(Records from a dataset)

━━━━━━━━

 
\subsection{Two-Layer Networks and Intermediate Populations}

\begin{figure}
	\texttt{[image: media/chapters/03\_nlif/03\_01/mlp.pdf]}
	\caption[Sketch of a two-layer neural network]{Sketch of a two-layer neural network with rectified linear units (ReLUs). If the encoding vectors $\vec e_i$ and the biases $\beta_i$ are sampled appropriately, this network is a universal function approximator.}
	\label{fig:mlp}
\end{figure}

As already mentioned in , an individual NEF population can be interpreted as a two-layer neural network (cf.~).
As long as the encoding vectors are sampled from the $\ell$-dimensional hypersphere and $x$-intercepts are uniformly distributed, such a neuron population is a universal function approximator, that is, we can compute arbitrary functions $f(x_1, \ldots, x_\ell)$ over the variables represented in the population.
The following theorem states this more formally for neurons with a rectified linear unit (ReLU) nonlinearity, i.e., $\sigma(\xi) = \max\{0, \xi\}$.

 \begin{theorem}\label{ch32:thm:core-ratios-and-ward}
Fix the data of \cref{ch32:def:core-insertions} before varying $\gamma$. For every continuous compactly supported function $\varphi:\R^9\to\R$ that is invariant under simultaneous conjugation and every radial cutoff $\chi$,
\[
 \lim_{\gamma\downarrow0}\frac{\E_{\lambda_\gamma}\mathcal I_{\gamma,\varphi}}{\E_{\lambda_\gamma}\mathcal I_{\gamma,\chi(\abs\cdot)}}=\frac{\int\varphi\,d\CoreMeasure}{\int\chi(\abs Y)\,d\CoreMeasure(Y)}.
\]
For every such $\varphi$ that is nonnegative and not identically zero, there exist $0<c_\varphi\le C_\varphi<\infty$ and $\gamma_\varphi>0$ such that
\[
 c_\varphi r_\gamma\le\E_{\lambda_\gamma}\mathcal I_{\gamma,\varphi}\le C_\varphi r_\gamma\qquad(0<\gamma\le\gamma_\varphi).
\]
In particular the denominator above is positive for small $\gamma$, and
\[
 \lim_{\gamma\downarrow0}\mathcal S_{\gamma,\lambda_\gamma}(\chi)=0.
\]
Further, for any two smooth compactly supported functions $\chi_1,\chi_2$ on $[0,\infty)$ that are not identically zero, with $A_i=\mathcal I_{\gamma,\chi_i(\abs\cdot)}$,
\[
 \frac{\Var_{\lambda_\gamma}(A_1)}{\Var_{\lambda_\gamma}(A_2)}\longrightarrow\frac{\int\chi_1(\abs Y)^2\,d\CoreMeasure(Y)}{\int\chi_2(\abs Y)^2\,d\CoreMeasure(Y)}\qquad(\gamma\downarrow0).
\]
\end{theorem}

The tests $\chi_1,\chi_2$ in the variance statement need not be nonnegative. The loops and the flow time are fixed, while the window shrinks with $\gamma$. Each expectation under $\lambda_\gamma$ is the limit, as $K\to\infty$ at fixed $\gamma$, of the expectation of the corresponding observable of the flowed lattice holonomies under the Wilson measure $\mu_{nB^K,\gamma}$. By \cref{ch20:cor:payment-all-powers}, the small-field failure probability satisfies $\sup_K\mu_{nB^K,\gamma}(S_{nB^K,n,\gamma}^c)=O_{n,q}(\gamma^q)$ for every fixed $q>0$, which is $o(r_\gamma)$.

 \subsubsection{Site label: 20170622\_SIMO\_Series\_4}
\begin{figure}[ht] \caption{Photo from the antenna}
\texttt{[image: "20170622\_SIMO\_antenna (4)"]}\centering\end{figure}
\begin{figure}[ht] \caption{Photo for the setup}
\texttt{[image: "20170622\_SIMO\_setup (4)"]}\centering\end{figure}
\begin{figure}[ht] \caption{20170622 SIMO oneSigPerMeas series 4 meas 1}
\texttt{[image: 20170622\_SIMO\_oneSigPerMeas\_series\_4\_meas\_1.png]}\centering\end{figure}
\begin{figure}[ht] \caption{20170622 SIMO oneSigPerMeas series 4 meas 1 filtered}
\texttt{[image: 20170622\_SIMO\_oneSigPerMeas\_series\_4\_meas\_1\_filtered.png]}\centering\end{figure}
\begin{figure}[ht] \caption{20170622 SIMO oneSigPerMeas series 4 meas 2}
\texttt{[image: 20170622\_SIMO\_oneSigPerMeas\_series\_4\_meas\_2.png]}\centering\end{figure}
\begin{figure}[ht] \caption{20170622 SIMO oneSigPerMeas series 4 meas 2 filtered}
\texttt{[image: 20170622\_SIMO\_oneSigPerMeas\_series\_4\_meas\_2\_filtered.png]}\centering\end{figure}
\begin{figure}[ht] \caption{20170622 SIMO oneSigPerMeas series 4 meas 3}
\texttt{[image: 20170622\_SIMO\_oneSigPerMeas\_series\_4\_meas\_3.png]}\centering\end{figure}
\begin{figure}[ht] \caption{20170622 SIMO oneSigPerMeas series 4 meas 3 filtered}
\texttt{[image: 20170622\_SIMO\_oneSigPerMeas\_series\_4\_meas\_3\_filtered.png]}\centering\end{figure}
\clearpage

━━━━━━━━

◆ **ACTIVITY**: Set apart and copy each line of the records that holds the word "texttt".

◆ **OUTPUT OF THE TASK**:
	\texttt{[image: media/chapters/03\_nlif/03\_01/mlp.pdf]}
\texttt{[image: "20170622\_SIMO\_antenna (4)"]}\centering\end{figure}
\texttt{[image: "20170622\_SIMO\_setup (4)"]}\centering\end{figure}
\texttt{[image: 20170622\_SIMO\_oneSigPerMeas\_series\_4\_meas\_1.png]}\centering\end{figure}
\texttt{[image: 20170622\_SIMO\_oneSigPerMeas\_series\_4\_meas\_1\_filtered.png]}\centering\end{figure}
\texttt{[image: 20170622\_SIMO\_oneSigPerMeas\_series\_4\_meas\_2.png]}\centering\end{figure}
\texttt{[image: 20170622\_SIMO\_oneSigPerMeas\_series\_4\_meas\_2\_filtered.png]}\centering\end{figure}
\texttt{[image: 20170622\_SIMO\_oneSigPerMeas\_series\_4\_meas\_3.png]}\centering\end{figure}
\texttt{[image: 20170622\_SIMO\_oneSigPerMeas\_series\_4\_meas\_3\_filtered.png]}\centering\end{figure}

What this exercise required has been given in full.